Когда я занялся историей английской литературы, тот парадокс стал проступать отчетливее. Меня глубоко тронуло «Видение креста», еще больше — Лэнгленд; на какое–то время меня опьянил Донн и надолго насытил Томас Браун. Особенно разбередило душу знакомство с Джорджем Гербертом. Этот писатель, казалось мне, лучше всех, кого я знал, умел передать самую сущность жизни, которой мы живем из мгновения в мгновение, но, увы, вместо того чтобы повествовать о ней напрямую, он предпочел использовать то. что я по–прежнему именовал «христианской мифоло–гией». С другой стороны, все «предтечи современного просвещения» были, на мой вкус, разбавленным пивом, над ними я смертельно скучал. Честно говоря, Фрэнсиса Бэкона я счел важным и претенциозным ослом; я зевал, перелис–тывая комедию эпохи Реставрации, и, героически перелистнув последнюю страницу «Дон Жуана», надписал на оборо–те: «В руки больше не возьму». Из всех не–христиан единственно привлекательными мне показались романтики, но большинство из них обладало неким религиозным чувством, подчас опасно граничившим с христианством. Словом, приходилось переиначить знаменитую строчку из «Песни о Роланде»:

Христиане не правы, но все остальные скучны.
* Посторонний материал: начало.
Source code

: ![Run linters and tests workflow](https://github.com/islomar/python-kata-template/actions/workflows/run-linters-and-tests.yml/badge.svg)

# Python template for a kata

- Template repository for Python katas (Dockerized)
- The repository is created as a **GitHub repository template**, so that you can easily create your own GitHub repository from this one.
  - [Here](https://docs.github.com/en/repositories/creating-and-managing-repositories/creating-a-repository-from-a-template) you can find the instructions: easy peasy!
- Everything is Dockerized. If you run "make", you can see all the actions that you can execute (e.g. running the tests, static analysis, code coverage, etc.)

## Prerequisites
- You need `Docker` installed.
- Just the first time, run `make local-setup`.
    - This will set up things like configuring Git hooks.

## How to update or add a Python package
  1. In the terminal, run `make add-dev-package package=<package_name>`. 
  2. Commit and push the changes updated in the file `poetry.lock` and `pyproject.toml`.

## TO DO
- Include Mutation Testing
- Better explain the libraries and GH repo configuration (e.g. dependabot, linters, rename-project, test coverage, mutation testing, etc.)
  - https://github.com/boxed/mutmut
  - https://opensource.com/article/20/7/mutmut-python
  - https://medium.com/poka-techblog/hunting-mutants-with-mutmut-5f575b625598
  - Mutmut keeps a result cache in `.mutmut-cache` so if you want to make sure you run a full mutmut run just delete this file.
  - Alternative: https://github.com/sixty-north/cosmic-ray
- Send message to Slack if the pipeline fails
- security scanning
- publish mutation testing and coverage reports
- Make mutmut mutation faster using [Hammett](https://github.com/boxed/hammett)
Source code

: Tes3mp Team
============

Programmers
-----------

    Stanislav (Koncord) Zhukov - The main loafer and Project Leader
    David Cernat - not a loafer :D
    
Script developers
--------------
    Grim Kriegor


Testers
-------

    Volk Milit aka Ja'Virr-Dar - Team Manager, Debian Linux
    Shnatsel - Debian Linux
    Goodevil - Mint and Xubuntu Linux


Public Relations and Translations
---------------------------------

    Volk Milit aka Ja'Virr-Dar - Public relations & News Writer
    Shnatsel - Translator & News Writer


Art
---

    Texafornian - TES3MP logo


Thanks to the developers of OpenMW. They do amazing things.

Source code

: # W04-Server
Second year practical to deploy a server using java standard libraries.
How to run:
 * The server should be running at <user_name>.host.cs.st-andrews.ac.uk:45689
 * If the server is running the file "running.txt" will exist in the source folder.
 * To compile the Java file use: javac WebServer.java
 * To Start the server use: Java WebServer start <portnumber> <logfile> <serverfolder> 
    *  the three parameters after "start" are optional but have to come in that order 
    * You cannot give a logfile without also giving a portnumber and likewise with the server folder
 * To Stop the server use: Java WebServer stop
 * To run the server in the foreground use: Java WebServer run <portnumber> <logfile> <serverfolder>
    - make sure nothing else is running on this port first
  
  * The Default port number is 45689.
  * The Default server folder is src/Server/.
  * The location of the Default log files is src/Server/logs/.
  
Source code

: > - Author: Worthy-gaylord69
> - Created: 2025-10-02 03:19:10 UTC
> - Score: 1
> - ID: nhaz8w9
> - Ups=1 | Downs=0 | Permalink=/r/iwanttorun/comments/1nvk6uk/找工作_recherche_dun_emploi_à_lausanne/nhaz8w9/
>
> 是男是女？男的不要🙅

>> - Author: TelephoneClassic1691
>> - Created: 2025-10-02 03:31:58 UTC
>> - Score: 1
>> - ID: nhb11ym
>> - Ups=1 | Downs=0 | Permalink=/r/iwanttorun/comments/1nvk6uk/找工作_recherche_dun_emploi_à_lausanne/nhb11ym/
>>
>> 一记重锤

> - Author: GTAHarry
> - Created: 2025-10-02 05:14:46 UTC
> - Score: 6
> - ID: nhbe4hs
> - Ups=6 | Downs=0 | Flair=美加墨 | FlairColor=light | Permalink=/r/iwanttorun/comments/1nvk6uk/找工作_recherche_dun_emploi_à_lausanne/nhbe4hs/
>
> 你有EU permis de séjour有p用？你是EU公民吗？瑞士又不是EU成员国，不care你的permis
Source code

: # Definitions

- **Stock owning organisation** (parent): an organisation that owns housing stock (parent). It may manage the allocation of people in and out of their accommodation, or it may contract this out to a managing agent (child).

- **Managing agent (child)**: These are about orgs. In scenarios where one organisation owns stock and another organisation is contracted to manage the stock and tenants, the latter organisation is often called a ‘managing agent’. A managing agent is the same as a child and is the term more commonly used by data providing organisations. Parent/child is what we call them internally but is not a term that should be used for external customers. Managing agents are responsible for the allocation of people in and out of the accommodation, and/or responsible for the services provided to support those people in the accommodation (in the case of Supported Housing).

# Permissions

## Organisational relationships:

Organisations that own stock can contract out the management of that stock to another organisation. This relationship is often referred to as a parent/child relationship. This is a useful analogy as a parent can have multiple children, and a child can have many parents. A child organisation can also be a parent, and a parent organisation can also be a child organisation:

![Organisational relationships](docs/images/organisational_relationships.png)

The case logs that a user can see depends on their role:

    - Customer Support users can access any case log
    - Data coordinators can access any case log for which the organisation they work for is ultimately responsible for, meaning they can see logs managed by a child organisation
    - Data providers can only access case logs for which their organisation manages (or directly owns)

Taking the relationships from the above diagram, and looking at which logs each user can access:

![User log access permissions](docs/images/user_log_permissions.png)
Нормальный человек мог бы задаться вопросом, в самом ли деле христиане так заблуждаются, по мне это не подходило: я счел, что сумею объяснить их превосходство, не склоняясь перед их правотой. Как многие поклонники Абсолюта, я придерживался абсурдной теории, будто «христианский миф» приоткрывает не склонным к философии умам ту часть истины, то есть идеализма и веры в Абсолют, какую они в состоянии постичь, и именно эта крупица истины возвышает их над неверующими. Те, кто не способен подняться до веры в Абсолют, скорее приблизятся к истине через «веру и Бога», нежели через неверие. Те, кто не способен постичь, каким образом мы, разумные существа, причастны свободному от времени, а тем самым — и от смерти миру, получают символический отсвет истины, уверовав в посмертное существование. Почему–то мне не казалось странным. что теория, в которой без особых усилий разбирался я сам и почти все первокурсники, не по зубам Платону, Данте, Хукеру и Паскалю. Надеюсь, дело не в высокомерии — просто этот вывод не приходил мне на ум.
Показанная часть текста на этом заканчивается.